Il libro ‘Francesco De Gregori. I testi. La storia delle canzoni’ a ‘Sette meno dieci’, il format pugliese

“I testi. La storia delle canzoni” è un volume di ben 720 pagine, un’opera decisamente anomala nel panorama editoriale italiano, frutto di una lungo lavoro di ricerca di Deregibus e densa di notizie, aneddoti, rivelazioni inedite, analisi. È la continuazione di “Francesco De Gregori. Mi puoi leggere fino a tardi”, la corposa biografia del cantautore che Deregibus ha pubblicato nel 2015, sempre per Giunti. Il giornalista in questo nuovo volume si è dedicato alle canzoni, più di 200, che De Gregori ha inserito nei suoi dischi. Ad accompagnarle, i testi delle canzoni controllati e certificati in prima persona dal cantautore romano.

Il libro non nasce però con lo scopo di spiegare i testi, di interpretarli ma con la volontà di indagare le canzoni in tutte le loro componenti: parole, musica, arrangiamenti, interpretazione. E di raccontarne la nascita, le fonti, l’ispirazione, la scrittura, quello che è successo dopo l’uscita, le tante versioni del loro autore e quelle di altri. Il tutto con centinaia e centinaia di dichiarazioni dello stesso De Gregori, tratte da interviste rilasciate dall’inizio degli anni Settanta a oggi e con complessivamente oltre mille documenti consultati.

Enrico Deregibus è giornalista e saggista, oltre che consulente o direttore artistico di svariati festival ed eventi musicali in tutta Italia. È considerato il maggior esperto di De Gregori, per il quale nel 2016 ha anche realizzato il volume inserito nel cofanetto “Backpack” (Sonymusic), che racchiude in cd trentadue dischi del cantautore romano. Deregibus è inoltre ideatore e curatore del “Dizionario completo della canzone italiana” (Giunti, 2006) e, con Enrico de Angelis e Sergio Secondiano Sacchi, di “Il mio posto nel mondo. Luigi Tenco, cantautore. Ricordi, appunti, frammenti” (BUR, 2007). Del 2013 è “Chi se ne frega della musica?”, una raccolta antologica di suoi scritti usciti su varie testate (NdAPress).

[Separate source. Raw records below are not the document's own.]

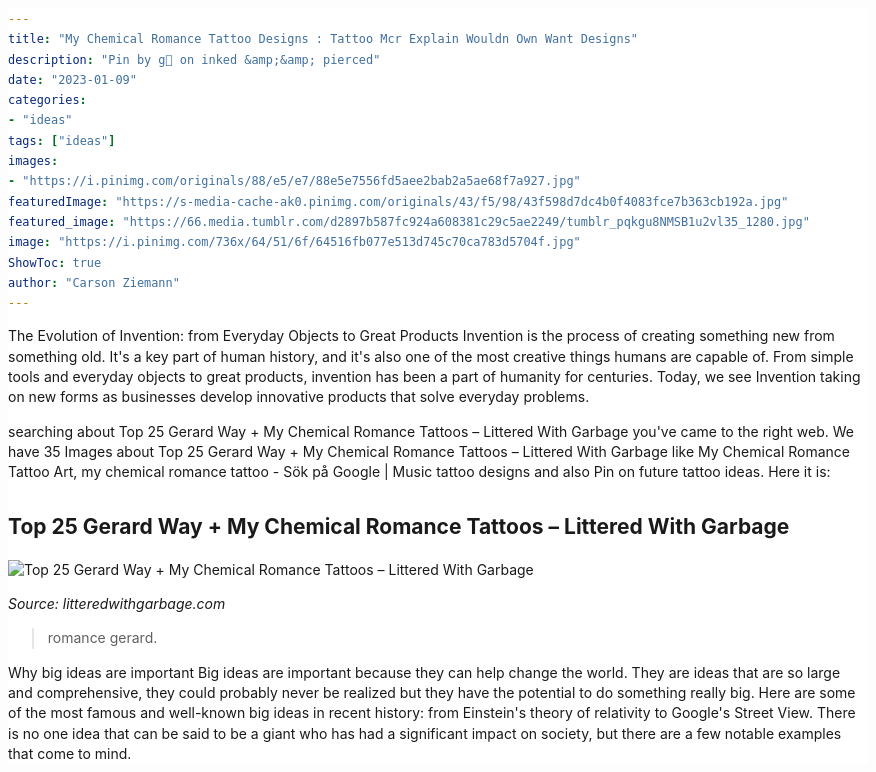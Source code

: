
 ```yaml
---
title: "My Chemical Romance Tattoo Designs : Tattoo Mcr Explain Wouldn Own Want Designs"
description: "Pin by g🌟 on inked &amp;&amp; pierced"
date: "2023-01-09"
categories:
- "ideas"
tags: ["ideas"]
images:
- "https://i.pinimg.com/originals/88/e5/e7/88e5e7556fd5aee2bab2a5ae68f7a927.jpg"
featuredImage: "https://s-media-cache-ak0.pinimg.com/originals/43/f5/98/43f598d7dc4b0f4083fce7b363cb192a.jpg"
featured_image: "https://66.media.tumblr.com/d2897b587fc924a608381c29c5ae2249/tumblr_pqkgu8NMSB1u2vl35_1280.jpg"
image: "https://i.pinimg.com/736x/64/51/6f/64516fb077e513d745c70ca783d5704f.jpg"
ShowToc: true
author: "Carson Ziemann"
---
```



The Evolution of Invention: from Everyday Objects to Great Products
Invention is the process of creating something new from something old. It's a key part of human history, and it's also one of the most creative things humans are capable of. From simple tools and everyday objects to great products, invention has been a part of humanity for centuries. Today, we see Invention taking on new forms as businesses develop innovative products that solve everyday problems.

	

		
searching about Top 25 Gerard Way + My Chemical Romance Tattoos – Littered With Garbage you've came to the right web. We have 35 Images about Top 25 Gerard Way + My Chemical Romance Tattoos – Littered With Garbage like My Chemical Romance Tattoo Art, my chemical romance tattoo - Sök på Google | Music tattoo designs and also Pin on future tattoo ideas. Here it is:
		
    
## Top 25 Gerard Way + My Chemical Romance Tattoos – Littered With Garbage

<img loading=lazy src="http://litteredwithgarbage.com/wp-content/uploads/2019/02/Helena-My-Chemical-Romance-tattoo-by-@kylevanstattoo.jpg" onerror="this.onerror=null;this.src='https://tse4.mm.bing.net/th?id=OIP.pk3z-QYK-R-zYpGmPE-FvgHaHa&amp;pid=15.1';" alt="Top 25 Gerard Way + My Chemical Romance Tattoos – Littered With Garbage">

_Source: litteredwithgarbage.com_

>romance gerard. 

	

Why big ideas are important
Big ideas are important because they can help change the world. They are ideas that are so large and comprehensive, they could probably never be realized but they have the potential to do something really big. Here are some of the most famous and well-known big ideas in recent history: from Einstein's theory of relativity to Google's Street View. There is no one idea that can be said to be a giant who has had a significant impact on society, but there are a few notable examples that come to mind.
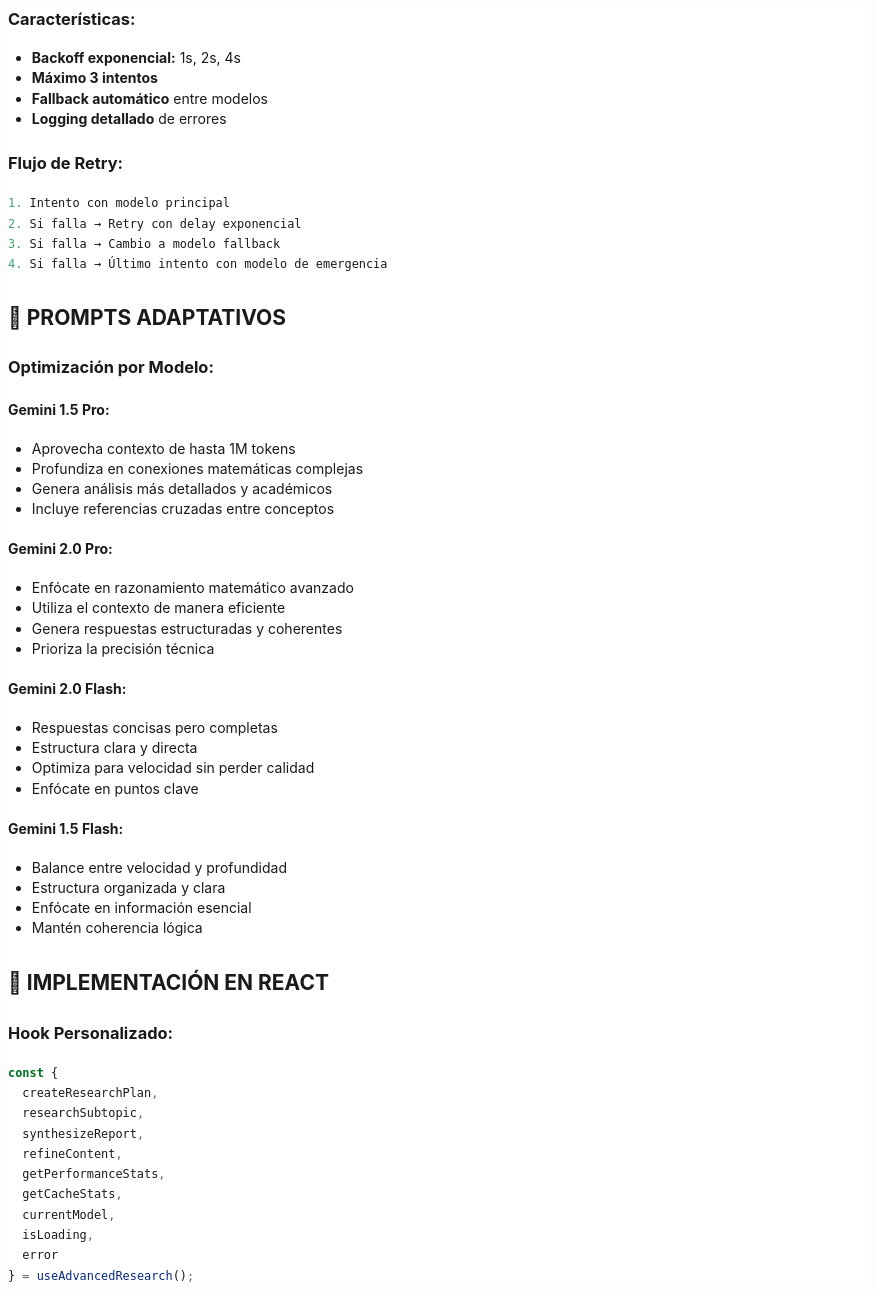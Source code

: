### **Características:**
- **Backoff exponencial:** 1s, 2s, 4s
- **Máximo 3 intentos**
- **Fallback automático** entre modelos
- **Logging detallado** de errores

### **Flujo de Retry:**
```typescript
1. Intento con modelo principal
2. Si falla → Retry con delay exponencial
3. Si falla → Cambio a modelo fallback
4. Si falla → Último intento con modelo de emergencia
```

## 🎨 **PROMPTS ADAPTATIVOS**

### **Optimización por Modelo:**

#### **Gemini 1.5 Pro:**
- Aprovecha contexto de hasta 1M tokens
- Profundiza en conexiones matemáticas complejas
- Genera análisis más detallados y académicos
- Incluye referencias cruzadas entre conceptos

#### **Gemini 2.0 Pro:**
- Enfócate en razonamiento matemático avanzado
- Utiliza el contexto de manera eficiente
- Genera respuestas estructuradas y coherentes
- Prioriza la precisión técnica

#### **Gemini 2.0 Flash:**
- Respuestas concisas pero completas
- Estructura clara y directa
- Optimiza para velocidad sin perder calidad
- Enfócate en puntos clave

#### **Gemini 1.5 Flash:**
- Balance entre velocidad y profundidad
- Estructura organizada y clara
- Enfócate en información esencial
- Mantén coherencia lógica

## 🚀 **IMPLEMENTACIÓN EN REACT**

### **Hook Personalizado:**
```typescript
const {
  createResearchPlan,
  researchSubtopic,
  synthesizeReport,
  refineContent,
  getPerformanceStats,
  getCacheStats,
  currentModel,
  isLoading,
  error
} = useAdvancedResearch();
```
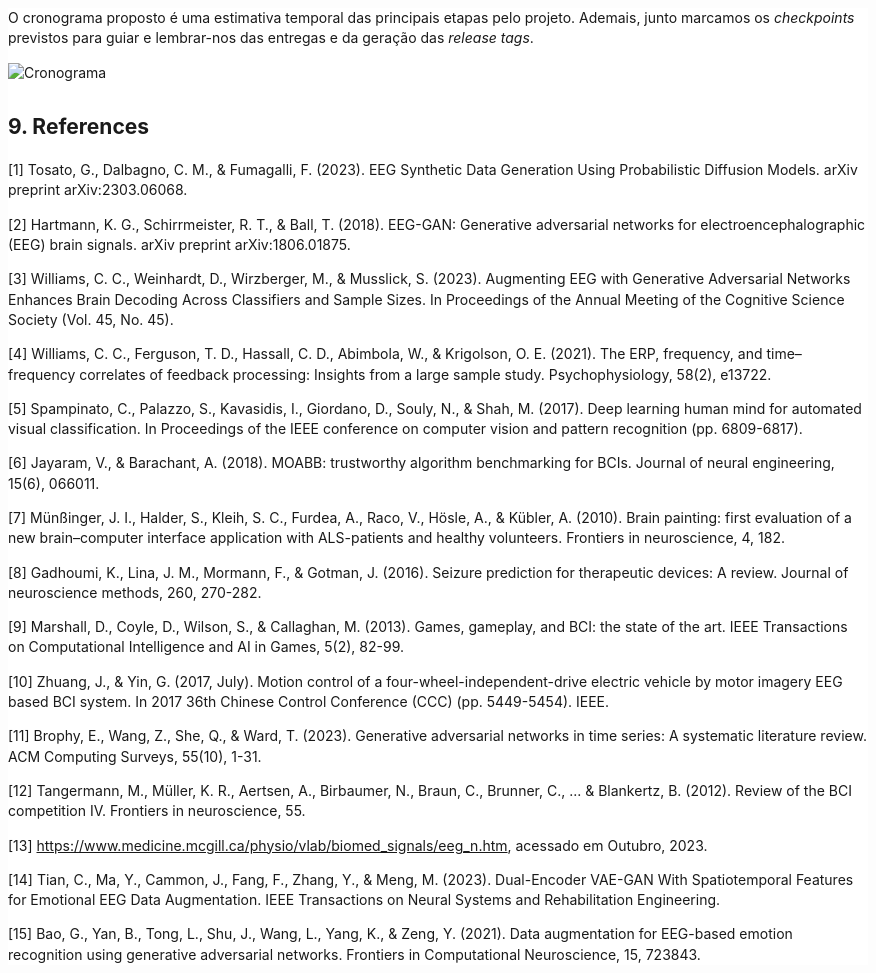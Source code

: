 O cronograma proposto é uma estimativa temporal das principais etapas pelo projeto. Ademais, junto marcamos os *checkpoints* previstos para guiar e lembrar-nos das entregas e da geração das *release tags*.

![Cronograma](./reports/figures/cronograma.png)


## 9. References

[1] Tosato, G., Dalbagno, C. M., & Fumagalli, F. (2023). EEG Synthetic Data Generation Using Probabilistic Diffusion Models. arXiv preprint arXiv:2303.06068.

[2] Hartmann, K. G., Schirrmeister, R. T., & Ball, T. (2018). EEG-GAN: Generative adversarial networks for electroencephalographic (EEG) brain signals. arXiv preprint arXiv:1806.01875.

[3] Williams, C. C., Weinhardt, D., Wirzberger, M., & Musslick, S. (2023). Augmenting EEG with Generative Adversarial Networks Enhances Brain Decoding Across Classifiers and Sample Sizes. In Proceedings of the Annual Meeting of the Cognitive Science Society (Vol. 45, No. 45).

[4] Williams, C. C., Ferguson, T. D., Hassall, C. D., Abimbola, W., & Krigolson, O. E. (2021). The ERP, frequency, and time–frequency correlates of feedback processing: Insights from a large sample study. Psychophysiology, 58(2), e13722.

[5] Spampinato, C., Palazzo, S., Kavasidis, I., Giordano, D., Souly, N., & Shah, M. (2017). Deep learning human mind for automated visual classification. In Proceedings of the IEEE conference on computer vision and pattern recognition (pp. 6809-6817).

[6] Jayaram, V., & Barachant, A. (2018). MOABB: trustworthy algorithm benchmarking for BCIs. Journal of neural engineering, 15(6), 066011.

[7] Münßinger, J. I., Halder, S., Kleih, S. C., Furdea, A., Raco, V., Hösle, A., & Kübler, A. (2010). Brain painting: first evaluation of a new brain–computer interface application with ALS-patients and healthy volunteers. Frontiers in neuroscience, 4, 182.

[8] Gadhoumi, K., Lina, J. M., Mormann, F., & Gotman, J. (2016). Seizure prediction for therapeutic devices: A review. Journal of neuroscience methods, 260, 270-282.

[9] Marshall, D., Coyle, D., Wilson, S., & Callaghan, M. (2013). Games, gameplay, and BCI: the state of the art. IEEE Transactions on Computational Intelligence and AI in Games, 5(2), 82-99.

[10] Zhuang, J., & Yin, G. (2017, July). Motion control of a four-wheel-independent-drive electric vehicle by motor imagery EEG based BCI system. In 2017 36th Chinese Control Conference (CCC) (pp. 5449-5454). IEEE.

[11] Brophy, E., Wang, Z., She, Q., & Ward, T. (2023). Generative adversarial networks in time series: A systematic literature review. ACM Computing Surveys, 55(10), 1-31.

[12] Tangermann, M., Müller, K. R., Aertsen, A., Birbaumer, N., Braun, C., Brunner, C., ... & Blankertz, B. (2012). Review of the BCI competition IV. Frontiers in neuroscience, 55.

[13] https://www.medicine.mcgill.ca/physio/vlab/biomed_signals/eeg_n.htm, acessado em Outubro, 2023.

[14] Tian, C., Ma, Y., Cammon, J., Fang, F., Zhang, Y., & Meng, M. (2023). Dual-Encoder VAE-GAN With Spatiotemporal Features for Emotional EEG Data Augmentation. IEEE Transactions on Neural Systems and Rehabilitation Engineering.

[15] Bao, G., Yan, B., Tong, L., Shu, J., Wang, L., Yang, K., & Zeng, Y. (2021). Data augmentation for EEG-based emotion recognition using generative adversarial networks. Frontiers in Computational Neuroscience, 15, 723843.
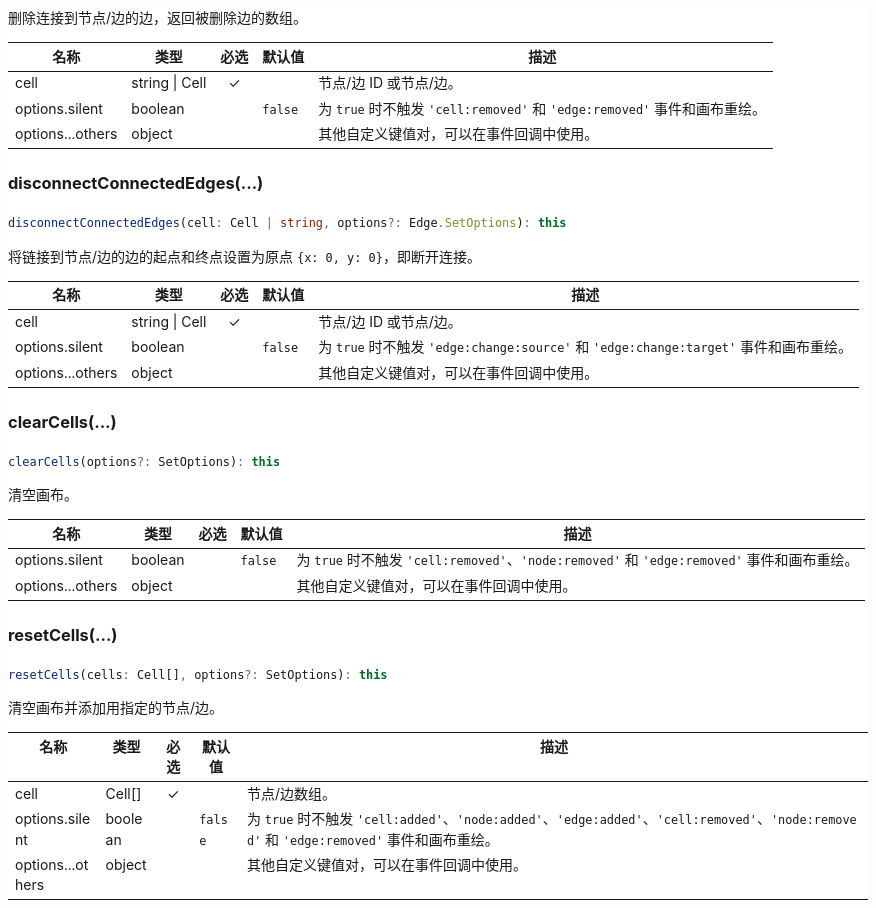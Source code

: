 删除连接到节点/边的边，返回被删除边的数组。

| 名称 | 类型 | 必选 | 默认值 | 描述 |
| --- | --- | :-: | --- | --- |
| cell | string \| Cell | ✓ |  | 节点/边 ID 或节点/边。 |
| options.silent | boolean |  | `false` | 为 `true` 时不触发 `'cell:removed'` 和 `'edge:removed'` 事件和画布重绘。 |
| options...others | object |  |  | 其他自定义键值对，可以在事件回调中使用。 |

### disconnectConnectedEdges(...)

```ts
disconnectConnectedEdges(cell: Cell | string, options?: Edge.SetOptions): this
```

将链接到节点/边的边的起点和终点设置为原点 `{x: 0, y: 0}`，即断开连接。

| 名称 | 类型 | 必选 | 默认值 | 描述 |
| --- | --- | :-: | --- | --- |
| cell | string \| Cell | ✓ |  | 节点/边 ID 或节点/边。 |
| options.silent | boolean |  | `false` | 为 `true` 时不触发 `'edge:change:source'` 和 `'edge:change:target'` 事件和画布重绘。 |
| options...others | object |  |  | 其他自定义键值对，可以在事件回调中使用。 |

### clearCells(...)

```ts
clearCells(options?: SetOptions): this
```

清空画布。

| 名称 | 类型 | 必选 | 默认值 | 描述 |
| --- | --- | :-: | --- | --- |
| options.silent | boolean |  | `false` | 为 `true` 时不触发 `'cell:removed'`、`'node:removed'` 和 `'edge:removed'` 事件和画布重绘。 |
| options...others | object |  |  | 其他自定义键值对，可以在事件回调中使用。 |

### resetCells(...)

```ts
resetCells(cells: Cell[], options?: SetOptions): this
```

清空画布并添加用指定的节点/边。

| 名称 | 类型 | 必选 | 默认值 | 描述 |
| --- | --- | :-: | --- | --- |
| cell | Cell[] | ✓ |  | 节点/边数组。 |
| options.silent | boolean |  | `false` | 为 `true` 时不触发 `'cell:added'`、`'node:added'`、`'edge:added'`、`'cell:removed'`、`'node:removed'` 和 `'edge:removed'` 事件和画布重绘。 |
| options...others | object |  |  | 其他自定义键值对，可以在事件回调中使用。 |
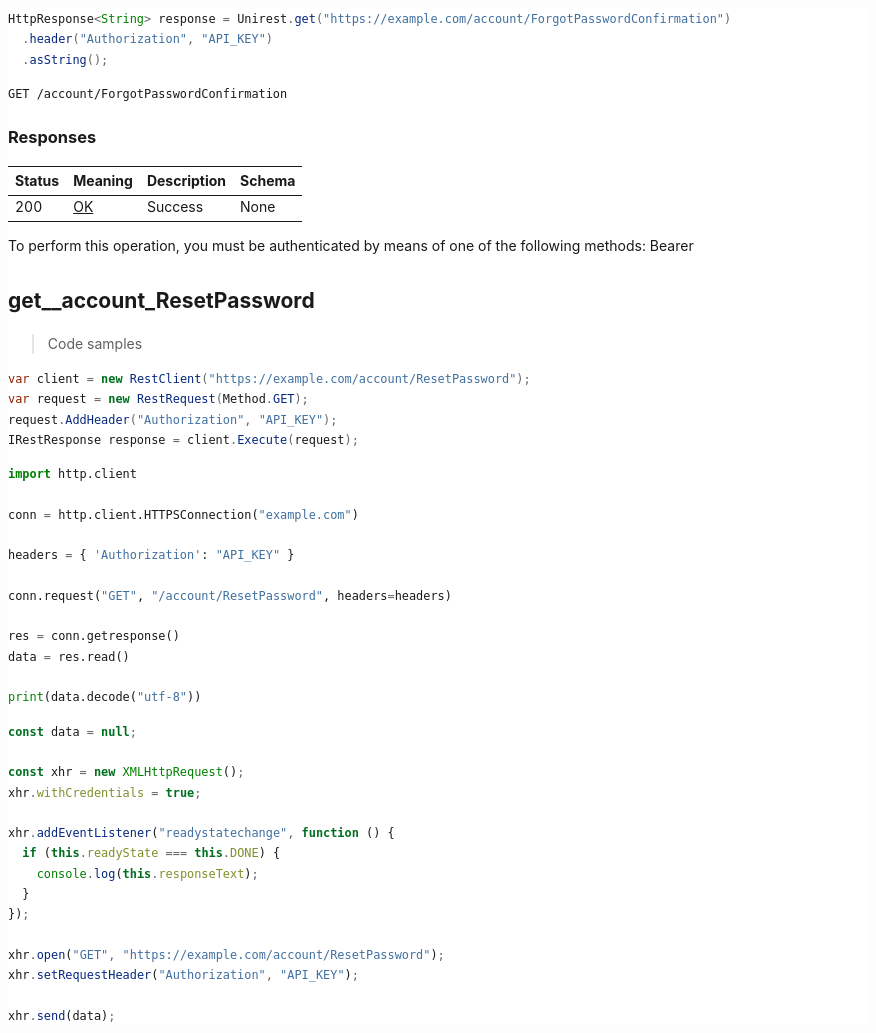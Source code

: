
 ```java
HttpResponse<String> response = Unirest.get("https://example.com/account/ForgotPasswordConfirmation")
  .header("Authorization", "API_KEY")
  .asString();
```

`GET /account/ForgotPasswordConfirmation`

<h3 id="get__account_forgotpasswordconfirmation-responses">Responses</h3>

|Status|Meaning|Description|Schema|
|---|---|---|---|
|200|[OK](https://tools.ietf.org/html/rfc7231#section-6.3.1)|Success|None|

<aside class="warning">
To perform this operation, you must be authenticated by means of one of the following methods:
Bearer
</aside>

## get__account_ResetPassword

> Code samples

```csharp
var client = new RestClient("https://example.com/account/ResetPassword");
var request = new RestRequest(Method.GET);
request.AddHeader("Authorization", "API_KEY");
IRestResponse response = client.Execute(request);
```

```python
import http.client

conn = http.client.HTTPSConnection("example.com")

headers = { 'Authorization': "API_KEY" }

conn.request("GET", "/account/ResetPassword", headers=headers)

res = conn.getresponse()
data = res.read()

print(data.decode("utf-8"))
```

```javascript
const data = null;

const xhr = new XMLHttpRequest();
xhr.withCredentials = true;

xhr.addEventListener("readystatechange", function () {
  if (this.readyState === this.DONE) {
    console.log(this.responseText);
  }
});

xhr.open("GET", "https://example.com/account/ResetPassword");
xhr.setRequestHeader("Authorization", "API_KEY");

xhr.send(data);
```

L’incontro si aprirà con un aggiornamento su “Free Patrick Zaki, prisoner of conscience”, edizione speciale del concorso internazionale di comunicazione sociale “Poster For Tomorrow“. Promossa da Amnesty International Italia, Conversazioni sul futuro e Diffondiamo idee di valore in collaborazione con altri partner pubblici e privati, l’iniziativa chiede, con il linguaggio dell’arte e della creatività, l’immediata liberazione di Patrick Zaki, studente egiziano del master Gemma dell’Università di Bologna, in carcere nel suo Paese come prigioniero di coscienza, detenuto esclusivamente per il suo lavoro in favore dei diritti umani e per le opinioni politiche espresse sui social media. A Bologna, Bari, Cremona, Torino, Lecce, Palermo, Napoli, Taranto, Brindisi, Asti e in un’altra quarantina di comuni italiani e pugliesi sono in affissione pubblica i 10 manifesti selezionati in due fasi successive da una giuria internazionale tra gli oltre 900 provenienti da quasi 50 Paesi in tutto il mondo.